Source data
------------------------------------------------------------------------

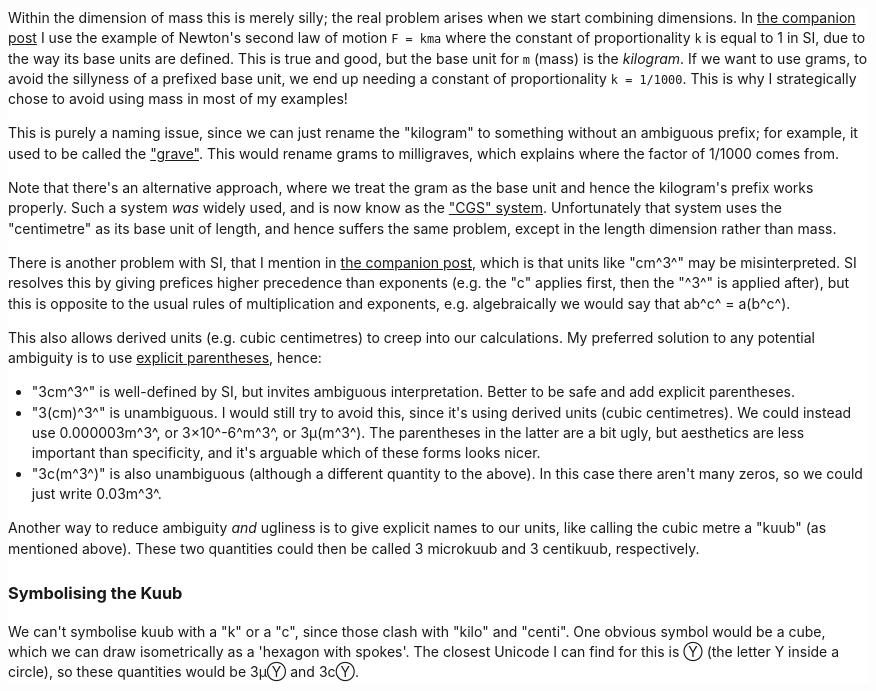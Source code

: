 Within the dimension of mass this is merely silly; the real problem arises when
we start combining dimensions. In
[the companion post](2020-05-22-metric_red_herring.html) I use the example of
Newton's second law of motion `F = kma` where the constant of proportionality
`k` is equal to 1 in SI, due to the way its base units are defined. This is true
and good, but the base unit for `m` (mass) is the *kilogram*. If we want to use
grams, to avoid the sillyness of a prefixed base unit, we end up needing a
constant of proportionality `k = 1/1000`. This is why I strategically chose to
avoid using mass in most of my examples!

This is purely a naming issue, since we can just rename the "kilogram" to
something without an ambiguous prefix; for example, it used to be called the
["grave"](https://en.wikipedia.org/wiki/Kilogram#Name_and_terminology). This
would rename grams to milligraves, which explains where the factor of 1/1000
comes from.

Note that there's an alternative approach, where we treat the gram as the base
unit and hence the kilogram's prefix works properly. Such a system *was* widely
used, and is now know as the ["CGS"
system](https://en.wikipedia.org/wiki/Centimetre%E2%80%93gram%E2%80%93second_system_of_units).
Unfortunately that system uses the "centimetre" as its base unit of length, and
hence suffers the same problem, except in the length dimension rather than mass.

There is another problem with SI, that I mention in
[the companion post](2020-05-22-metric_red_herring.html), which is that units
like "cm^3^" may be misinterpreted. SI resolves this by giving prefices higher
precedence than exponents (e.g. the "c" applies first, then the "^3^" is applied
after), but this is opposite to the usual rules of multiplication and exponents,
e.g. algebraically we would say that ab^c^ = a(b^c^).

This also allows derived units (e.g. cubic centimetres) to creep into our
calculations. My preferred solution to any potential ambiguity is to use
[explicit parentheses](https://en.wikipedia.org/wiki/S-expression), hence:

 - "3cm^3^" is well-defined by SI, but invites ambiguous interpretation. Better
   to be safe and add explicit parentheses.
 - "3(cm)^3^" is unambiguous. I would still try to avoid this, since it's using
   derived units (cubic centimetres). We could instead use 0.000003m^3^, or
   3×10^-6^m^3^, or 3μ(m^3^). The parentheses in the latter are a bit ugly, but
   aesthetics are less important than specificity, and it's arguable which of
   these forms looks nicer.
 - "3c(m^3^)" is also unambiguous (although a different quantity to the above).
   In this case there aren't many zeros, so we could just write 0.03m^3^.

Another way to reduce ambiguity *and* ugliness is to give explicit names to our
units, like calling the cubic metre a "kuub" (as mentioned above). These two
quantities could then be called 3 microkuub and 3 centikuub, respectively.

### Symbolising the Kuub ###

We can't symbolise kuub with a "k" or a "c", since those clash with "kilo" and
"centi". One obvious symbol would be a cube, which we can draw isometrically as
a 'hexagon with spokes'. The closest Unicode I can find for this is Ⓨ (the
letter Y inside a circle), so these quantities would be 3µⓎ and 3cⓎ.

------------------------------------------------------------------------

EXERCISE INSTRUCTIONS: Beginning at the line with "ambiguous interpretation. Better" and ending at the line with "to the above).", reproduce each line of the data above exactly, and add no other lines.

WRITTEN SOLUTION:
 - "3cm^3^" is well-defined by SI, but invites ambiguous interpretation. Better
   to be safe and add explicit parentheses.
 - "3(cm)^3^" is unambiguous. I would still try to avoid this, since it's using
   derived units (cubic centimetres). We could instead use 0.000003m^3^, or
   3×10^-6^m^3^, or 3μ(m^3^). The parentheses in the latter are a bit ugly, but
   aesthetics are less important than specificity, and it's arguable which of
   these forms looks nicer.
 - "3c(m^3^)" is also unambiguous (although a different quantity to the above).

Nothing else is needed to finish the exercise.